- [What you need to do] Please count how many lines below contain the word "ambiente" and give nothing but that figure.

(Recorded data)
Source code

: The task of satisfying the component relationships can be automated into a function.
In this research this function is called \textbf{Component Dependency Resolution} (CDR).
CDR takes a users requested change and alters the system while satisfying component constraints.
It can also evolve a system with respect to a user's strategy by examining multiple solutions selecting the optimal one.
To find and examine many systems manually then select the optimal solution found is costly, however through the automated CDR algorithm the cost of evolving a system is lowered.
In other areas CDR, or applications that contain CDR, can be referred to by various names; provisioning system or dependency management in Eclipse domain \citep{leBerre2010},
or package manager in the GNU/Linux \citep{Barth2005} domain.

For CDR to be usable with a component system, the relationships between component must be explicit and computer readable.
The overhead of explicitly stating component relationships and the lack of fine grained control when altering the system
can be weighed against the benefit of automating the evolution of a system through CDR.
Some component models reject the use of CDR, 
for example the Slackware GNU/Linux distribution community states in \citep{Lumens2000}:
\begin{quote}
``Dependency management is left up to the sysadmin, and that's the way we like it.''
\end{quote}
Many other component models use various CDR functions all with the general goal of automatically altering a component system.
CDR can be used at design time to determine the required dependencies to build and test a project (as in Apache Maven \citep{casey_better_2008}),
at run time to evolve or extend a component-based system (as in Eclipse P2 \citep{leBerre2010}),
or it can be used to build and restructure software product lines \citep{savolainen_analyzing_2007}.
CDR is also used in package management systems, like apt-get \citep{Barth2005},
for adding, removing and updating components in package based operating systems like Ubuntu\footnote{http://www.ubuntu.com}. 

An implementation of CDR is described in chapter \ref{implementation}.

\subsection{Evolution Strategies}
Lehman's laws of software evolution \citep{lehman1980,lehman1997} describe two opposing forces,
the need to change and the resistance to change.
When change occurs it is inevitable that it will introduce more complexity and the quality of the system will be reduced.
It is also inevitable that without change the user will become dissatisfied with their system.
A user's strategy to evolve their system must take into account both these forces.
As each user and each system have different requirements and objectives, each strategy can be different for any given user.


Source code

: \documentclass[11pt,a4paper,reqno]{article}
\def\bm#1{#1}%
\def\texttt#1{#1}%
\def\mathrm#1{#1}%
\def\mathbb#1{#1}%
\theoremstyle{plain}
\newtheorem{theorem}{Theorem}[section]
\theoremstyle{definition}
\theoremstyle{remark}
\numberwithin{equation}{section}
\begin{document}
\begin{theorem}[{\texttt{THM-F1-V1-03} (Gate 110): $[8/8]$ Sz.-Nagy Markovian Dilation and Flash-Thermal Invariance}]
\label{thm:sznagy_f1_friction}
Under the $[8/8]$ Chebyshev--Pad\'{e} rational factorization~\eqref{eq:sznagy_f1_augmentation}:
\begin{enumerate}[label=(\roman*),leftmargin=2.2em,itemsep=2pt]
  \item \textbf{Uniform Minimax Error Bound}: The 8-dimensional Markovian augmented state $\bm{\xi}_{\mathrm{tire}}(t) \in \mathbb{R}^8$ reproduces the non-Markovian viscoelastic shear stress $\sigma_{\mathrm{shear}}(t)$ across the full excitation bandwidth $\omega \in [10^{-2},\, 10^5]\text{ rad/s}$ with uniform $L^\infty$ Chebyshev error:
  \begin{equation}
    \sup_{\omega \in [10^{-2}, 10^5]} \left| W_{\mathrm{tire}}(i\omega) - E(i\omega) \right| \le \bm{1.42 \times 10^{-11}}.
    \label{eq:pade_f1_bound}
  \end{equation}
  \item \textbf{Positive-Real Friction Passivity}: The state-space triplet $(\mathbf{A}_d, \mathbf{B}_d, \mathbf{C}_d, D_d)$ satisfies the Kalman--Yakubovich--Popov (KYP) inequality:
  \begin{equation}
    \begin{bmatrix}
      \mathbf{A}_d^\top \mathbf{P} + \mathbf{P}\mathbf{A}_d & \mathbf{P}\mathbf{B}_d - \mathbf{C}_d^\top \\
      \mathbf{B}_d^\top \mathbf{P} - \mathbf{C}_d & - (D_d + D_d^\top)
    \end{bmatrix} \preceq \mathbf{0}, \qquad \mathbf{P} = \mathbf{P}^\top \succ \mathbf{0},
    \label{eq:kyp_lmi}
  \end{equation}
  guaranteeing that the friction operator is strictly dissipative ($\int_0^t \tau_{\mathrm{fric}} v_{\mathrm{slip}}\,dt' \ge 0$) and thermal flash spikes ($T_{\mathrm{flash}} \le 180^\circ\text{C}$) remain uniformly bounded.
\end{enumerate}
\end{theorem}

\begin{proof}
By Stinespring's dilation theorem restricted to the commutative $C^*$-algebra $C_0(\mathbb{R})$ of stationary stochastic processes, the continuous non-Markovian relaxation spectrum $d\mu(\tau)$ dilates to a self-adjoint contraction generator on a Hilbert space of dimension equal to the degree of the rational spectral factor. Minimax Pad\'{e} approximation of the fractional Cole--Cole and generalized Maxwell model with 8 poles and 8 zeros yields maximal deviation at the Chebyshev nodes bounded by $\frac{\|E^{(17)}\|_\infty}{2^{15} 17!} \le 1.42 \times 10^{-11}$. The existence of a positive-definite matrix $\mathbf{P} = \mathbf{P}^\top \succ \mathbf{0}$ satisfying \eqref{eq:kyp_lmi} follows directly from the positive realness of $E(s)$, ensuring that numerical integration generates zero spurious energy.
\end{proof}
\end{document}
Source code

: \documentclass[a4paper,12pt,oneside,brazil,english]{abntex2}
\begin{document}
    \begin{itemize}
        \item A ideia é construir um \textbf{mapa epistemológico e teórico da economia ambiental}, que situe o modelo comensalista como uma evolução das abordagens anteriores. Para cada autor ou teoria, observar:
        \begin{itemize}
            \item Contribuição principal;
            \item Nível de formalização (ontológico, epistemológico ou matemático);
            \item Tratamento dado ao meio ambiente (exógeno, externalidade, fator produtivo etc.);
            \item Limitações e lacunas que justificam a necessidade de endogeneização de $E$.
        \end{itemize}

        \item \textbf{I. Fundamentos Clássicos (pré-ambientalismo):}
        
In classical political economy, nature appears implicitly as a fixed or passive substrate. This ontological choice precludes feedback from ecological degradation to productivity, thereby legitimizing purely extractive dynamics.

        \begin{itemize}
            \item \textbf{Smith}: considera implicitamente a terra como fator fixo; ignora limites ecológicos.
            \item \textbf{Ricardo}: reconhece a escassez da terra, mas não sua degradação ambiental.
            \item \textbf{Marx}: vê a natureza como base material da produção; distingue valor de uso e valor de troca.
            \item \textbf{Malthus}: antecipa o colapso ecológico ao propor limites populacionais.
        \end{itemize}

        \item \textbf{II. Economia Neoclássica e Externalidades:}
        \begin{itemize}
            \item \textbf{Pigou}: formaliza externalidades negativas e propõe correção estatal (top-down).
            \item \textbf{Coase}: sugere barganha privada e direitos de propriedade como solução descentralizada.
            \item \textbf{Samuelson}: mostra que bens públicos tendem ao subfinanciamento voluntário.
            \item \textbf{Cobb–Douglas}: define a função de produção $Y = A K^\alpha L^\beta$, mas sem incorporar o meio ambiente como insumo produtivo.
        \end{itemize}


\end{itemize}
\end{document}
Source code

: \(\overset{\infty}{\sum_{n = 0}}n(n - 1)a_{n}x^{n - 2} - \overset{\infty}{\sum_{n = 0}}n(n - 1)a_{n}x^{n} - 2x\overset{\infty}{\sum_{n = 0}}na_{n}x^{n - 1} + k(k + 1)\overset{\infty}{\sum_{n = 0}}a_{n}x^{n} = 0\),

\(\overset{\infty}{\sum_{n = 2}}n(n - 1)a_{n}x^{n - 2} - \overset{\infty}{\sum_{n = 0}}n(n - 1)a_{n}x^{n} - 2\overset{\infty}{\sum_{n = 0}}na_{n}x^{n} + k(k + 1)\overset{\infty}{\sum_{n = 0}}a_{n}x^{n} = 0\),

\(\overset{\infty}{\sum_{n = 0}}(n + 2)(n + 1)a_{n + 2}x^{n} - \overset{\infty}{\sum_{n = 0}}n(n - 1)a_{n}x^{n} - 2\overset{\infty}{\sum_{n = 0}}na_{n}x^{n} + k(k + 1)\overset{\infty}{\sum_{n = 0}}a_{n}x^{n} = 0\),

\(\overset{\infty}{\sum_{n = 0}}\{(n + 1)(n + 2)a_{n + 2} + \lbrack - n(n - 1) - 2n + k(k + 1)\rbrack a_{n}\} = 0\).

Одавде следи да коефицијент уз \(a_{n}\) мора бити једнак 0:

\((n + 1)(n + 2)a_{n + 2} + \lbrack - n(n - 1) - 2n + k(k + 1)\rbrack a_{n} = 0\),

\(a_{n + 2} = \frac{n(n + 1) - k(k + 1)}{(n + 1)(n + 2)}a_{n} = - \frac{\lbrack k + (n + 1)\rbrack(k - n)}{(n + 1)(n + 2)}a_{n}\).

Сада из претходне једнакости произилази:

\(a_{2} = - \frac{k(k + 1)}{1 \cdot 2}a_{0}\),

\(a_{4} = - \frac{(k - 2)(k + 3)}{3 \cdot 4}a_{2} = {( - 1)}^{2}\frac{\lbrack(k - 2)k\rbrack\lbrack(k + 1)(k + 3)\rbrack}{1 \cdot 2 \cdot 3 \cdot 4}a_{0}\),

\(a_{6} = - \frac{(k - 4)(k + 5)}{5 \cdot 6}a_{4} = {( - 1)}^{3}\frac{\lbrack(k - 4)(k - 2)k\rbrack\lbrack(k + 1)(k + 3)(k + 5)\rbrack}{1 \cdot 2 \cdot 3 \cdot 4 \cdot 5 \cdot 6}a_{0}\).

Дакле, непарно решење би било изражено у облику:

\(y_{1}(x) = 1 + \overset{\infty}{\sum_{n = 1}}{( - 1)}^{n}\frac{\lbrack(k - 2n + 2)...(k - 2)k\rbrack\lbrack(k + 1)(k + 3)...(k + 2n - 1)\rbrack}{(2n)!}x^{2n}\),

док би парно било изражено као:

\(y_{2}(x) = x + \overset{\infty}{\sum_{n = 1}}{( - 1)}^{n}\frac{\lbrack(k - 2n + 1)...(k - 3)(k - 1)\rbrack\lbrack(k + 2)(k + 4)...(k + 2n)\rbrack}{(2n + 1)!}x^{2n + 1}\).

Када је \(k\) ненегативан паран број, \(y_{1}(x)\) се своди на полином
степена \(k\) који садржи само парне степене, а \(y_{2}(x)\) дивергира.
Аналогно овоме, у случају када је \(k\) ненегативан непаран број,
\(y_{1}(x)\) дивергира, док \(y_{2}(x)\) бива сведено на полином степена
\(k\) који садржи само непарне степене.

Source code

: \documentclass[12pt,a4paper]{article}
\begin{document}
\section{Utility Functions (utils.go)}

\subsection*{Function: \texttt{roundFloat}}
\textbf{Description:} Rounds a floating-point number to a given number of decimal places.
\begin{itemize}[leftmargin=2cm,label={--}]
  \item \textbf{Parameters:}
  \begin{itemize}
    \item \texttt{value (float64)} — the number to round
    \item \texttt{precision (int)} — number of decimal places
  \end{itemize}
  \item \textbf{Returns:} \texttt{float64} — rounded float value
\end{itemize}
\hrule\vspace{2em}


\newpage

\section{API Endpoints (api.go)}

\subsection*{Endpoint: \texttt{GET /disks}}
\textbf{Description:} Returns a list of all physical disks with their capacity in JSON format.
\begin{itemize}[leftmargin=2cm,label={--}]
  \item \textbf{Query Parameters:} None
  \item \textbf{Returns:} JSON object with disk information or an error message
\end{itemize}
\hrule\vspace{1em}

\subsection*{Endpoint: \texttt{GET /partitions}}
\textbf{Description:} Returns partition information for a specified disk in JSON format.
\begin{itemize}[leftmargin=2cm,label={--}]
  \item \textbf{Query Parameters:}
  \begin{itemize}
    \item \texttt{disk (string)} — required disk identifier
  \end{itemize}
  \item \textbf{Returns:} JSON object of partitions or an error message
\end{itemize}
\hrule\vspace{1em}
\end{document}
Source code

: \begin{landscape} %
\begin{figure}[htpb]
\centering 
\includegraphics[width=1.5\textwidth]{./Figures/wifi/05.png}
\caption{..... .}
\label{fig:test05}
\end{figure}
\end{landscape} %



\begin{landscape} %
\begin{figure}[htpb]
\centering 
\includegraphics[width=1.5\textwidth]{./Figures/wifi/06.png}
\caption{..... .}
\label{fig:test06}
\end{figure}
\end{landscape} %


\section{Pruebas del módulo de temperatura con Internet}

- [Reply to the task] 2